GitHub uses MySQL as its main datastore for all things non-
git, and its availability is critical to GitHub’s operation. The site itself, GitHub’s API, authentication and more, all require database access. We run multiple MySQL clusters serving our different services and tasks. Our clusters use classic primary-replicas setup, where a single node in a cluster (the primary) is able to accept writes. The rest of the cluster nodes (the replicas) asynchronously replay changes from the primary and serve our read traffic.
The availability of primary nodes is particularly critical. With no primary, a cluster cannot accept writes: any writes that need to be persisted cannot be persisted. Any incoming changes such as commits, issues, user creation, reviews, new repositories, etc., would fail.
To support writes we clearly need to have an available writer node, a primary of a cluster. But just as important, we need to be able to identify, or discover, that node.
On a failure, say a primary box crash scenario, we must ensure the existence of a new primary, as well as be able to quickly advertise its identity. The time it takes to detect a failure, run the failover and advertise the new primary’s identity makes up the total outage time.
This post illustrates GitHub’s MySQL high availability and primary service discovery solution, which allows us to reliably run a cross-data-center operation, be tolerant of data center isolation, and achieve short outage times on a failure.
The solution described in this post iterates on, and improves, previous high availability (HA) solutions implemented at GitHub. As we scale, our MySQL HA strategy must adapt to changes. We wish to have similar HA strategies for our MySQL and for other services within GitHub.
When considering high availability and service discovery, some questions can guide your path into an appropriate solution. An incomplete list may include:
- How much outage time can you tolerate?
- How reliable is crash detection? Can you tolerate false positives (premature failovers)?
- How reliable is failover? Where can it fail?
- How well does the solution work cross-data-center? On low and high latency networks?
- Will the solution tolerate a complete data center (DC) failure or network isolation?
- What mechanism, if any, prevents or mitigates split-brain scenarios (two servers claiming to be the primary of a given cluster, both independently and unknowingly to each other accepting writes)?
- Can you afford data loss? To what extent?
To illustrate some of the above, let’s first consider our previous HA iteration, and why we changed it.
In our previous iteration, we used:
- orchestrator for detection and failover, and
- VIP and DNS for primary discovery.
In that iteration, clients discovered the writer node by using a name, e.g.
mysql-writer-1.github.net. The name resolved to a Virtual IP address (VIP) which the primary host would acquire.
Thus, on a normal day, clients would just resolve the name, connect to the resolved IP, and find the primary listening on the other side.
Consider this replication topology, spanning three different data centers:
In the event of a primary failure, a new server, one of the replicas, must be promoted in its place.
orchestrator will detect a failure, promote a new primary, and then act to reassign the name/VIP. Clients don’t actually know the identity of the primary: all they have is a name, and that name must now resolve to the new primary.

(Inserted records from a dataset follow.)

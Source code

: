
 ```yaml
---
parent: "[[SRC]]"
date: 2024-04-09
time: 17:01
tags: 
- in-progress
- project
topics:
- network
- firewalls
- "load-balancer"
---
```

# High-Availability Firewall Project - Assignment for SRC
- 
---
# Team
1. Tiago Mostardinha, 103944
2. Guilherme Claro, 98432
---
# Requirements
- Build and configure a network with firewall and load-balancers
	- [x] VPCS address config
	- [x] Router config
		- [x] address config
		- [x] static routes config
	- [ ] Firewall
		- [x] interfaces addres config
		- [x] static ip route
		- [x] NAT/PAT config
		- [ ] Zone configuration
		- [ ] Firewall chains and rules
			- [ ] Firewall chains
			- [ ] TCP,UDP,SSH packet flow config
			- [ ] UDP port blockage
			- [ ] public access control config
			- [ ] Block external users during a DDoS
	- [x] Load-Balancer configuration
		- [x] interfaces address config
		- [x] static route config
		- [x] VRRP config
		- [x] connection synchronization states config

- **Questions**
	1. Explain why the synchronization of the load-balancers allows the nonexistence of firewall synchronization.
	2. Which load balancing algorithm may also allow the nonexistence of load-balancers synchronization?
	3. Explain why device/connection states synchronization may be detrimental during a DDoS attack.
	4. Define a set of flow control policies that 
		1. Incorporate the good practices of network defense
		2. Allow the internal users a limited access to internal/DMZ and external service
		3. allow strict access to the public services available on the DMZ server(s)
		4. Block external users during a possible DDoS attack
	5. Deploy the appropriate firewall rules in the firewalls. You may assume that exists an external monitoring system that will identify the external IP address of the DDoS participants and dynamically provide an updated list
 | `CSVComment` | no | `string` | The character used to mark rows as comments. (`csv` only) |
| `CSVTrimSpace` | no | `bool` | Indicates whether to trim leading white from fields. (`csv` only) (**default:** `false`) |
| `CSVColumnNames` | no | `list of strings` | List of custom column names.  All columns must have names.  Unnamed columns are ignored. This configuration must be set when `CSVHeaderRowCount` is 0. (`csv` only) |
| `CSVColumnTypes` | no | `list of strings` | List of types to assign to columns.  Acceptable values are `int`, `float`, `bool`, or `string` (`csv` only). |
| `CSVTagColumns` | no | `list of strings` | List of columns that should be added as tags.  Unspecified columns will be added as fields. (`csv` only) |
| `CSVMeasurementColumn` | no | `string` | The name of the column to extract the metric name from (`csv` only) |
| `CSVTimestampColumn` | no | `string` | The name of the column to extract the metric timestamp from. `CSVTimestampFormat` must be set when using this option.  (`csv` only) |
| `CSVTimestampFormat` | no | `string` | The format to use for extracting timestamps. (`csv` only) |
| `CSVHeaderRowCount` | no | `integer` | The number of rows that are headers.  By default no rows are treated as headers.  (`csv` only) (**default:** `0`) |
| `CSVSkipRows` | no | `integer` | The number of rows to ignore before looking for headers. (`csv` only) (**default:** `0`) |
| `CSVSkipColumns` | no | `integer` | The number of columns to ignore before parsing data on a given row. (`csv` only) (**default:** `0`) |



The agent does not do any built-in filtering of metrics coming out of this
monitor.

However, consider:
VIPs are cooperative: they are claimed and owned by the database servers themselves. To acquire or release a VIP, a server must send an ARP request. The server owning the VIP must first release it before the newly promoted primary acquires it. This has some undesired effects:
- An orderly failover operation will first contact the dead primary and request that it release the VIP, and then contact the newly promoted primary and request that it grab the VIP. What if the old primary cannot be reached or refuses to release the VIP? Given that there’s a failure scenario on that server in the first place, it is not unlikely that it would fail to respond in a timely manner, or indeed respond at all.
- We can end up with a split-brain: two hosts claiming to have the same VIP. Different clients may connect to either of those servers, depending on the shortest network path.
- The source of truth here depends on the cooperation of two independent servers, and this setup is unreliable.
- Even if the old primary does cooperate, the workflow wastes precious time: the switch to the new primary waits while we contact the old primary.
- And even as the VIP changes, existing client connections are not guaranteed to disconnect from the old server, and we may still experience a split-brain.
In parts of our setup VIPs are bound by physical location. They are owned by a switch or a router. Thus, we can only reassign the VIPs onto co-located servers. In particular, in some cases we cannot assign the VIP to a server promoted in a different data center, and must make a DNS change.
- DNS changes take longer to propagate. Clients cache DNS names for a preconfigured time. A cross-DC failover implies more outage time: it will take more time to make all clients aware of the identity of the new primary.
These limitations alone were enough to push us in search of a new solution, but for even more consideration were:
- primarys were self-injecting themselves with heartbeats via the
pt-heartbeatservice, for the purpose of lag measurement and throttling control. The service had to be kicked off on the newly promoted primary. If possible, the service would be shut down on the old primary.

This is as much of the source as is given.